Go through the lines below and copy any that hold the string "most".

▶ [Dataset entries]
───

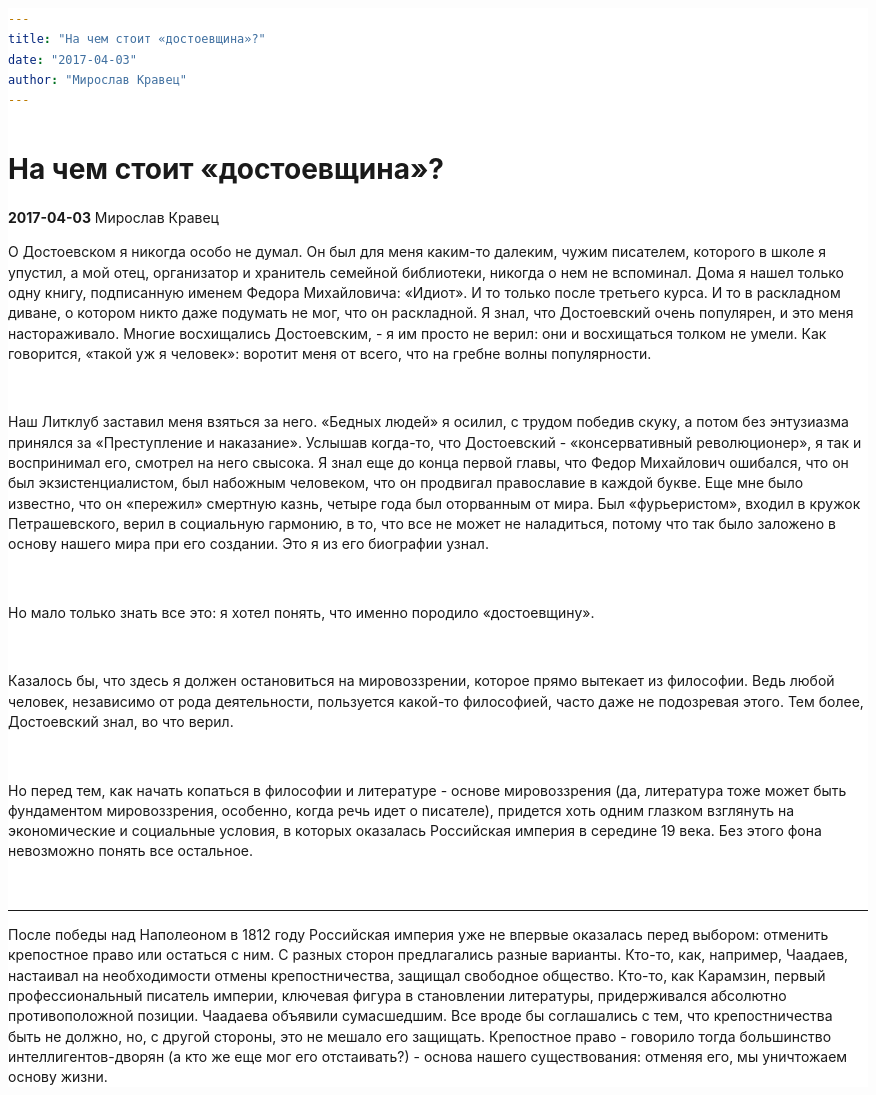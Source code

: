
 ```yaml
---
title: "На чем стоит «достоевщина»?"
date: "2017-04-03"
author: "Мирослав Кравец"
---
```


# На чем стоит «достоевщина»?

**2017-04-03** Мирослав Кравец

О Достоевском я никогда особо не думал. Он был для меня каким-то далеким, чужим писателем, которого в школе я упустил, а мой отец, организатор и хранитель семейной библиотеки, никогда о нем не вспоминал. Дома я нашел только одну книгу, подписанную именем Федора Михайловича: «Идиот». И то только после третьего курса. И то в раскладном диване, о котором никто даже подумать не мог, что он раскладной. Я знал, что Достоевский очень популярен, и это меня настораживало. Многие восхищались Достоевским, - я им просто не верил: они и восхищаться толком не умели. Как говорится, «такой уж я человек»: воротит меня от всего, что на гребне волны популярности.

 

Наш Литклуб заставил меня взяться за него. «Бедных людей» я осилил, с трудом победив скуку, а потом без энтузиазма принялся за «Преступление и наказание». Услышав когда-то, что Достоевский - «консервативный революционер», я так и воспринимал его, смотрел на него свысока. Я знал еще до конца первой главы, что Федор Михайлович ошибался, что он был экзистенциалистом, был набожным человеком, что он продвигал православие в каждой букве. Еще мне было известно, что он «пережил» смертную казнь, четыре года был оторванным от мира. Был «фурьеристом», входил в кружок Петрашевского, верил в социальную гармонию, в то, что все не может не наладиться, потому что так было заложено в основу нашего мира при его создании. Это я из его биографии узнал.

 

Но мало только знать все это: я хотел понять, что именно породило «достоевщину».

 

Казалось бы, что здесь я должен остановиться на мировоззрении, которое прямо вытекает из философии. Ведь любой человек, независимо от рода деятельности, пользуется какой-то философией, часто даже не подозревая этого. Тем более, Достоевский знал, во что верил.

 

Но перед тем, как начать копаться в философии и литературе - основе мировоззрения (да, литература тоже может быть фундаментом мировоззрения, особенно, когда речь идет о писателе), придется хоть одним глазком взглянуть на экономические и социальные условия, в которых оказалась Российская империя в середине 19 века. Без этого фона невозможно понять все остальное.

 

*****

После победы над Наполеоном в 1812 году Российская империя уже не впервые оказалась перед выбором: отменить крепостное право или остаться с ним. С разных сторон предлагались разные варианты. Кто-то, как, например, Чаадаев, настаивал на необходимости отмены крепостничества, защищал свободное общество. Кто-то, как Карамзин, первый профессиональный писатель империи, ключевая фигура в становлении литературы, придерживался абсолютно противоположной позиции. Чаадаева объявили сумасшедшим. Все вроде бы соглашались с тем, что крепостничества быть не должно, но, с другой стороны, это не мешало его защищать. Крепостное право - говорило тогда большинство интеллигентов-дворян (а кто же еще мог его отстаивать?) - основа нашего существования: отменяя его, мы уничтожаем основу жизни.
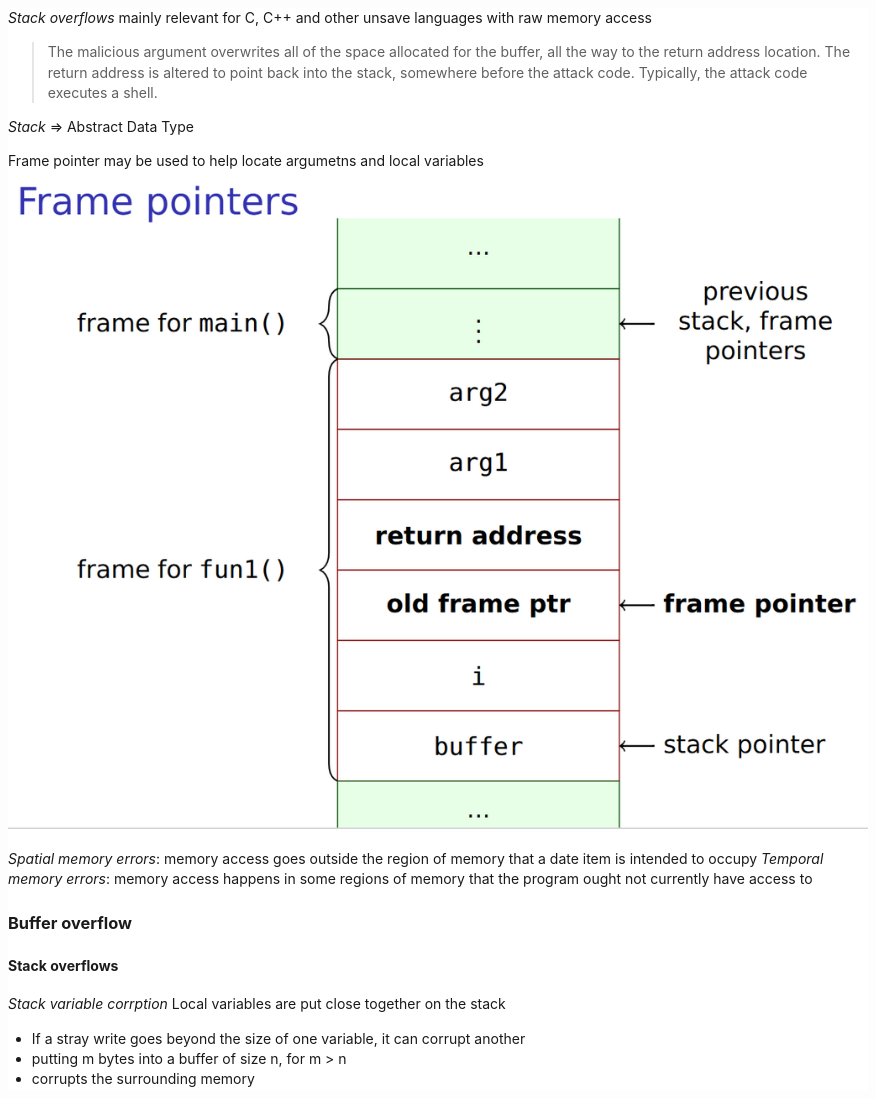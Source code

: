 *Stack overflows* mainly relevant for C, C++ and other unsave languages with raw memory access

> The malicious argument overwrites all of the space allocated for the buffer, all the way to the return address location. The return address is altered to point back into the stack, somewhere before the attack code. Typically, the attack code executes a shell.

*Stack* => Abstract Data Type

Frame pointer may be used to help locate argumetns and local variables
![](../img/Pasted%20image%2020250925192724.png)

*Spatial memory errors*: memory access goes outside the region of memory that a date item is intended to occupy
*Temporal memory errors*: memory access happens in some regions of memory that the program ought not currently have access to

### Buffer overflow
#### Stack overflows
*Stack variable corrption*
Local variables are put close together on the stack
- If a stray write goes beyond the size of one variable, it can corrupt another
- putting m bytes into a buffer of size n, for m > n
- corrupts the surrounding memory
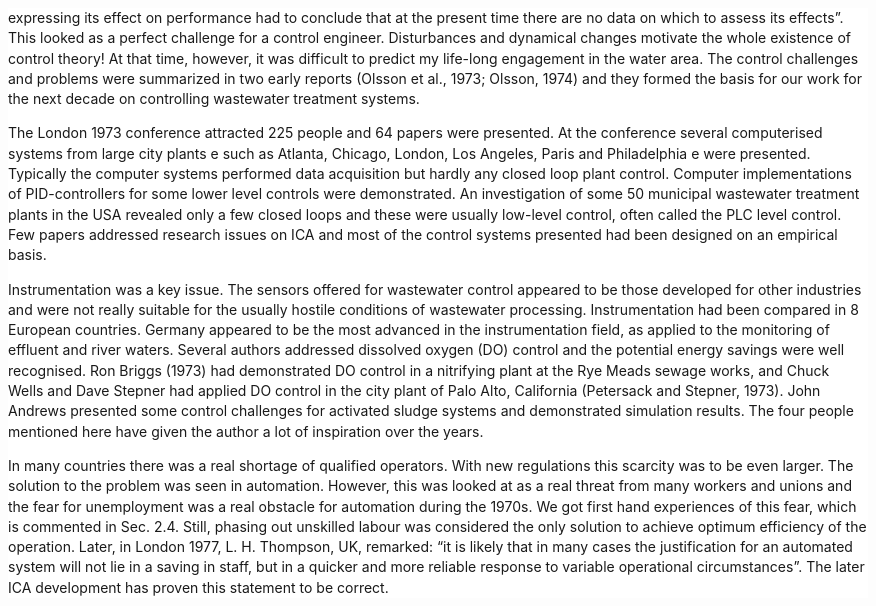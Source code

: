 expressing its effect on performance had to conclude that at
the present time there are no data on which to assess its
effects”. This looked as a perfect challenge for a control
engineer. Disturbances and dynamical changes motivate the
whole existence of control theory! At that time, however, it
was difficult to predict my life-long engagement in the water
area. The control challenges and problems were summarized
in two early reports (Olsson et al., 1973; Olsson, 1974) and they
formed the basis for our work for the next decade on
controlling wastewater treatment systems.

The London 1973 conference attracted 225 people and 64
papers were presented. At the conference several computerised
systems from large city plants e such as Atlanta,
Chicago, London, Los Angeles, Paris and Philadelphia e were
presented. Typically the computer systems performed data
acquisition but hardly any closed loop plant control.
Computer implementations of PID-controllers for some lower
level controls were demonstrated. An investigation of some 50
municipal wastewater treatment plants in the USA revealed
only a few closed loops and these were usually low-level
control, often called the PLC level control. Few papers
addressed research issues on ICA and most of the control
systems presented had been designed on an empirical basis.

Instrumentation was a key issue. The sensors offered for
wastewater control appeared to be those developed for other
industries and were not really suitable for the usually hostile
conditions of wastewater processing. Instrumentation had
been compared in 8 European countries. Germany appeared to
be the most advanced in the instrumentation field, as applied
to the monitoring of effluent and river waters. Several authors
addressed dissolved oxygen (DO) control and the potential
energy savings were well recognised. Ron Briggs (1973) had
demonstrated DO control in a nitrifying plant at the Rye
Meads sewage works, and Chuck Wells and Dave Stepner had
applied DO control in the city plant of Palo Alto, California
(Petersack and Stepner, 1973). John Andrews presented some
control challenges for activated sludge systems and demonstrated
simulation results. The four people mentioned here
have given the author a lot of inspiration over the years.

In many countries there was a real shortage of qualified
operators. With new regulations this scarcity was to be even
larger. The solution to the problem was seen in automation.
However, this was looked at as a real threat from many
workers and unions and the fear for unemployment was a real
obstacle for automation during the 1970s. We got first hand
experiences of this fear, which is commented in Sec. 2.4. Still,
phasing out unskilled labour was considered the only solution
to achieve optimum efficiency of the operation. Later, in
London 1977, L. H. Thompson, UK, remarked: “it is likely that
in many cases the justification for an automated system will
not lie in a saving in staff, but in a quicker and more reliable
response to variable operational circumstances”. The later ICA
development has proven this statement to be correct.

───

▶ [Solved exercise]
addressed research issues on ICA and most of the control
be the most advanced in the instrumentation field, as applied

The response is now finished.